Article original d’Andrés Gaudín, publié dans Resumen Latinoamericano, 9 août 2026.



Pratiquement tous les Salvadoriens, entre 93 et 98 % selon le sondeur, soutiennent le président Nayib Bukele et sa politique répressive. Un cas unique. Ils ont vécu toute leur vie sous la violence – d’abord pendant une guerre interne apparemment sans fin, puis sous la domination territoriale des maras, les sauvages commandos des cartels – et maintenant ils peuvent respirer et bouger plus ou moins librement. Ce n’est pas une mince affaire et ils préfèrent ne pas se demander comment, en seulement six ans, la réalité a changé radicalement. Ce qui est étrange, ou non, c’est que les dirigeants de la région parlent de l’idée de l’imiter, disent que ce qui se passe au Salvador est « intéressant », et rien de plus, ou qualifient « l’affaire Bukele » de phénomène digne d’étude, et rien de plus.

Rien qu’en posant un doute, il est possible de trouver une première réponse. Il est vrai que les gens vivent désormais avec une certaine dignité, mais tout indique que la baisse des chiffres de violence est peut-être due, en moindre partie, à un pacte de convenance avec les chefs des gangs, et au climat de terreur imposé depuis la maison du gouvernement. Quoi qu’il en soit, une certaine paix fondée sur la terreur prévaut.
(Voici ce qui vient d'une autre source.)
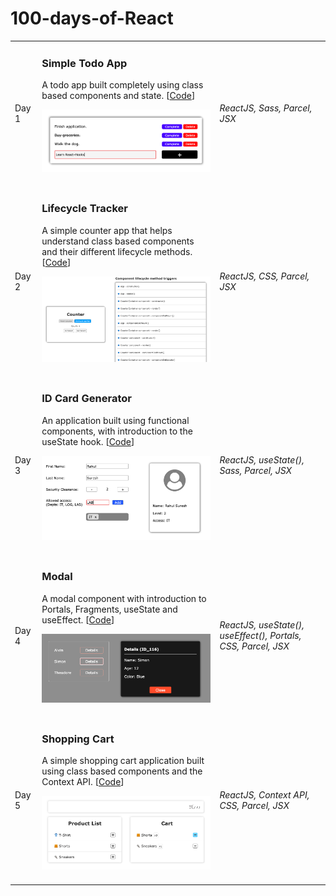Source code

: # 100-days-of-React

<table>
  <tr>
    <td>Day 1</td>
    <td>
      <h3>Simple Todo App</h3> 
      <p>A todo app built completely using class based components and state. [<a href="./Simple-Todo-App">Code</a>]</p>
      <kbd><img width="400" src="./Results/Day1.png"/></kbd><br><br>
    </td>
    <td><i>ReactJS, Sass, Parcel, JSX</i></td>
  </tr>
  
  <tr>
    <td>Day 2</td>
    <td>
      <h3>Lifecycle Tracker</h3> 
      <p>A simple counter app that helps understand class based components and their different lifecycle methods. [<a href="./Lifecycle-Tracker">Code</a>]</p>
      <kbd><img width="400" src="./Results/Day2.png"/></kbd><br><br>
    </td>
    <td><i>ReactJS, CSS, Parcel, JSX</i></td>
  </tr>
  
  <tr>
    <td>Day 3</td>
    <td>
      <h3>ID Card Generator</h3> 
      <p>An application built using functional components, with introduction to the useState hook. [<a href="./ID-Card-Generator">Code</a>]</p>
      <kbd><img width="400" src="./Results/Day3.png"/></kbd><br><br>
    </td>
    <td><i>ReactJS, useState(), Sass, Parcel, JSX</i></td>
  </tr>
  
  <tr>
    <td>Day 4</td>
    <td>
      <h3>Modal</h3> 
      <p>A modal component with introduction to Portals, Fragments, useState and useEffect. [<a href="./Modals">Code</a>]</p>
      <kbd><img width="400" src="./Results/Day4.png"/></kbd><br><br>
    </td>
    <td><i>ReactJS, useState(), useEffect(), Portals, CSS, Parcel, JSX</i></td>
  </tr>
  
  <tr>
    <td>Day 5</td>
    <td>
      <h3>Shopping Cart</h3> 
      <p>A simple shopping cart application built using class based components and the Context API. [<a href="./Shopping-Cart">Code</a>]</p>
      <kbd><img width="400" src="./Results/Day5.png"/></kbd><br><br>
    </td>
    <td><i>ReactJS, Context API, CSS, Parcel, JSX</i></td>
  </tr>
</table>
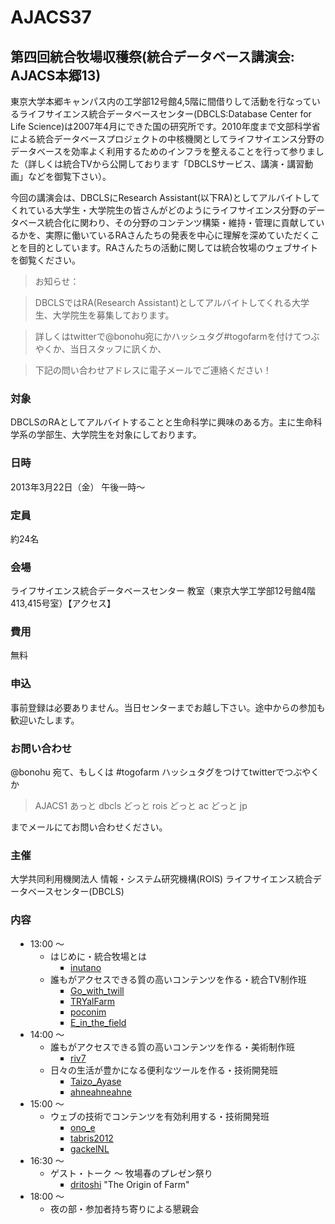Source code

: # AJACS37
## 第四回統合牧場収穫祭(統合データベース講演会: AJACS本郷13)

東京大学本郷キャンパス内の工学部12号館4,5階に間借りして活動を行なっているライフサイエンス統合データベースセンター(DBCLS:Database Center for Life Science)は2007年4月にできた国の研究所です。2010年度まで文部科学省による統合データベースプロジェクトの中核機関としてライフサイエンス分野のデータベースを効率よく利用するためのインフラを整えることを行って参りました（詳しくは統合TVから公開しております「DBCLSサービス、講演・講習動画」などを御覧下さい）。

今回の講演会は、DBCLSにResearch Assistant(以下RA)としてアルバイトしてくれている大学生・大学院生の皆さんがどのようにライフサイエンス分野のデータベース統合化に関わり、その分野のコンテンツ構築・維持・管理に貢献しているかを、実際に働いているRAさんたちの発表を中心に理解を深めていただくことを目的としています。RAさんたちの活動に関しては統合牧場のウェブサイトを御覧ください。

> お知らせ：

> DBCLSではRA(Research Assistant)としてアルバイトしてくれる大学生、大学院生を募集しております。

> 詳しくはtwitterで@bonohu宛にかハッシュタグ#togofarmを付けてつぶやくか、当日スタッフに訊くか、

> 下記の問い合わせアドレスに電子メールでご連絡ください！

### 対象
DBCLSのRAとしてアルバイトすることと生命科学に興味のある方。主に生命科学系の学部生、大学院生を対象にしております。
### 日時
2013年3月22日（金） 午後一時～
### 定員
約24名
### 会場
ライフサイエンス統合データベースセンター 教室（東京大学工学部12号館4階413,415号室）【アクセス】
### 費用
無料
### 申込
事前登録は必要ありません。当日センターまでお越し下さい。途中からの参加も歓迎いたします。
### お問い合わせ
@bonohu 宛て、もしくは #togofarm ハッシュタグをつけてtwitterでつぶやくか
> AJACS1 あっと dbcls どっと rois どっと ac どっと jp

までメールにてお問い合わせください。
### 主催
大学共同利用機関法人 情報・システム研究機構(ROIS) ライフサイエンス統合データベースセンター(DBCLS)

<h3 id="content_1_1">内容  </h3>
<ul class="list1" style="padding-left:16px;margin-left:16px"><li>13:00 ～
<ul class="list2" style="padding-left:16px;margin-left:16px"><li>はじめに・統合牧場とは
<ul class="list3" style="padding-left:16px;margin-left:16px"><li><a href="http://twitter.com/iNut" rel="nofollow">inutano</a></li></ul></li>
<li>誰もがアクセスできる質の高いコンテンツを作る・統合TV制作班
<ul class="list3" style="padding-left:16px;margin-left:16px"><li><a href="http://twitter.com/Go_with_twill" rel="nofollow">Go_with_twill</a></li>
<li><a href="http://twitter.com/TRYalFarm" rel="nofollow">TRYalFarm</a></li>
<li><a href="http://twitter.com/poconim" rel="nofollow">poconim</a></li>
<li><a href="http://twitter.com/E_in_the_field" rel="nofollow">E_in_the_field</a></li></ul></li></ul></li>
<li>14:00 ～
<ul class="list2" style="padding-left:16px;margin-left:16px"><li>誰もがアクセスできる質の高いコンテンツを作る・美術制作班
<ul class="list3" style="padding-left:16px;margin-left:16px"><li><a href="http://twitter.com/riv7" rel="nofollow">riv7</a></li></ul></li>
<li>日々の生活が豊かになる便利なツールを作る・技術開発班
<ul class="list3" style="padding-left:16px;margin-left:16px"><li><a href="http://twitter.com/Taizo_Ayase" rel="nofollow">Taizo_Ayase</a></li>
<li><a href="http://twitter.com/ahneahneahne" rel="nofollow">ahneahneahne</a></li></ul></li></ul></li>
<li>15:00 ～
<ul class="list2" style="padding-left:16px;margin-left:16px"><li>ウェブの技術でコンテンツを有効利用する・技術開発班
<ul class="list3" style="padding-left:16px;margin-left:16px"><li><a href="http://twitter.com/ono_e" rel="nofollow">ono_e</a></li>
<li><a href="http://twitter.com/tabris2012" rel="nofollow">tabris2012</a></li>
<li><a href="http://twitter.com/gackelNL" rel="nofollow">gackelNL</a></li></ul></li></ul></li>
<li>16:30 ～
<ul class="list2" style="padding-left:16px;margin-left:16px"><li>ゲスト・トーク ～ 牧場春のプレゼン祭り
<ul class="list3" style="padding-left:16px;margin-left:16px"><li><a href="http://twitter.com/dritoshi" rel="nofollow">dritoshi</a> &quot;The Origin of Farm&quot;</li></ul></li></ul></li>
<li>18:00 ～
<ul class="list2" style="padding-left:16px;margin-left:16px"><li>夜の部・参加者持ち寄りによる懇親会</li></ul></li></ul>
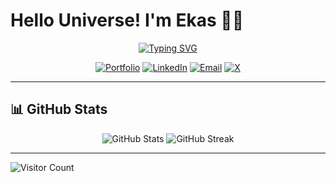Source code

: # Hello Universe! I'm Ekas 👨‍💻

<div align="center">

[![Typing SVG](https://readme-typing-svg.herokuapp.com?font=Fira+Code&weight=600&size=24&duration=3000&pause=1000&color=00D8FF&center=true&vCenter=true&width=500&lines=Full+Stack+Developer;Problem+Solver;DSA+Enthusiast;Open+Source+Contributor)](https://git.io/typing-svg)

[![Portfolio](https://img.shields.io/badge/Portfolio-ekas.site-FF6B6B?style=for-the-badge&logo=google-chrome&logoColor=white)](https://ekas.site)
[![LinkedIn](https://img.shields.io/badge/LinkedIn-0077B5?style=for-the-badge&logo=linkedin&logoColor=white)](https://www.linkedin.com/in/ekas-7/)
[![Email](https://img.shields.io/badge/Email-Contact-4ECDC4?style=for-the-badge&logo=gmail&logoColor=white)](mailto:ekasatwal.work@gmail.com)
[![X](https://img.shields.io/badge/X-000000?style=for-the-badge&logo=x&logoColor=white)](https://x.com/your_username)

</div>

---

## 📊 GitHub Stats

<div align="center">

![GitHub Stats](https://github-readme-stats-sigma-five.vercel.app/api?username=ekas-7&show_icons=true&theme=tokyonight&hide_border=true&bg_color=0D1117&title_color=00D8FF&icon_color=00D8FF&text_color=C9D1D9)
![GitHub Streak](https://github-readme-streak-stats.herokuapp.com/?user=ekas-7&theme=tokyonight&hide_border=true&background=0D1117&stroke=00D8FF&ring=00D8FF&fire=FF6B6B)

</div>

---

![Visitor Count](https://komarev.com/ghpvc/?username=ekas-7&color=00D8FF&style=for-the-badge&label=VISITORS)

</div>
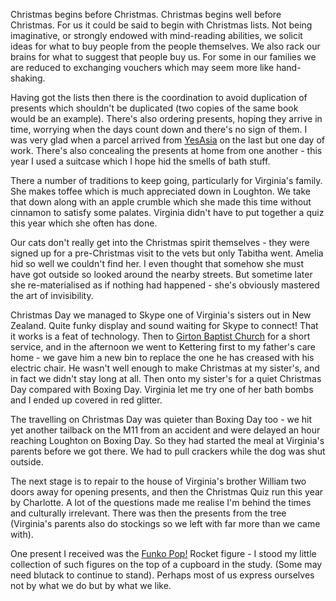 Christmas begins before Christmas. Christmas begins well before Christmas.
For us it could be said to begin with Christmas lists. Not being imaginative, or
strongly endowed with mind-reading abilities, we solicit ideas for what to buy
people from the people themselves. We also rack our brains for what to suggest
that people buy us. For some in our families we are reduced to exchanging
vouchers which may seem more like hand-shaking.

Having got the lists then there is the coordination to avoid duplication of
presents which shouldn't be duplicated (two copies of the same book would be an
example). There's also ordering presents, hoping they arrive in time, worrying
when the days count down and there's no sign of them. I was very glad when a
parcel arrived from [YesAsia](https://www.yesasia.com/global/en/home.html) on the last but one day of work. There's also
concealing the presents at home from one another - this year I used a suitcase
which I hope hid the smells of bath stuff.

There a number of traditions to keep going, particularly for Virginia's family.
She makes toffee which is much appreciated down in Loughton. We take that down
along with an apple crumble which she made this time without cinnamon to
satisfy some palates. Virginia didn't have to put together a quiz this year
which she often has done.

Our cats don't really get into the Christmas spirit themselves - they were
signed up for a pre-Christmas visit to the vets but only Tabitha went. Amelia
hid so well we couldn't find her. I even thought that somehow she must have
got outside so looked around the nearby streets. But sometime later she
re-materialised as if nothing had happened - she's obviously mastered the art
of invisibility.

Christmas Day we managed
to Skype one of Virginia's sisters out in New Zealand. Quite funky display and
sound waiting for Skype to connect! That it works is a feat of technology.
Then to [Girton Baptist Church](http://www.girtonbaptistchurch.org.uk/) for a short service, and in the
afternoon we went to Kettering first to my father's care home - we gave him a new
bin to replace the one he has creased with his electric chair. He wasn't well
enough to make Christmas at my sister's, and in fact we didn't stay long at all.
Then onto my sister's for a quiet Christmas Day compared with Boxing Day.
Virginia let me try one of her bath bombs and I ended up covered in red glitter.

The
travelling on Christmas Day was quieter than Boxing Day too - we hit yet another
tailback on the M11 from an accident and were delayed an hour reaching
Loughton on Boxing Day. So they had started
the meal at Virginia's parents before we got there. We had to pull crackers
while the dog was shut outside.

The next stage is to repair to the house of Virginia's brother William two doors
away for opening presents, and then the Christmas Quiz run this year by Charlotte.
A lot of the questions made me realise I'm behind the times and culturally irrelevant.
There was then the presents from the tree (Virginia's parents also do stockings
so we left with far more than we came with).

One present I received was the [Funko Pop!](https://www.funko.com/products/all/brands/pop) Rocket figure - I stood my little
collection of such figures on the top of a cupboard in the study. (Some may need
blutack to continue to stand).  Perhaps
most of us express ourselves not by what we do but by what we like.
Derrière tout cela se trouvent l’état d’urgence avec lequel gouverne Bukele, la carte blanche que la police et l’armée ont reçue pour réprimer à volonté l’agent de service, la censure de la presse, la réforme constitutionnelle qui légalise tout. Il n’existe aucun indicateur social sain.

« L’expansion du bukelisme représente une dérive alarmante vers la fermeture de l’État de droit et l’institutionnalisation de la violence d’État », a déclaré le journal mexicain La Jornada à l’occasion du sixième anniversaire du Bukele présidentiel. Grâce à l’analyse de l’époque, il a été appris que, officiellement, 36 % des personnes arrêtées pendant l’état d’urgence n’avaient pas de profil criminel, c’est-à-dire qu’elles ne faisaient pas partie des gangs ni ne constituaient un périphérique utile pour l’appareil criminel. Par conséquent, les données nous permettraient d’affirmer, de confirmer, selon les plus critiques du gouvernement, que nous faisons face à une stratégie de persécution sans rigueur judiciaire.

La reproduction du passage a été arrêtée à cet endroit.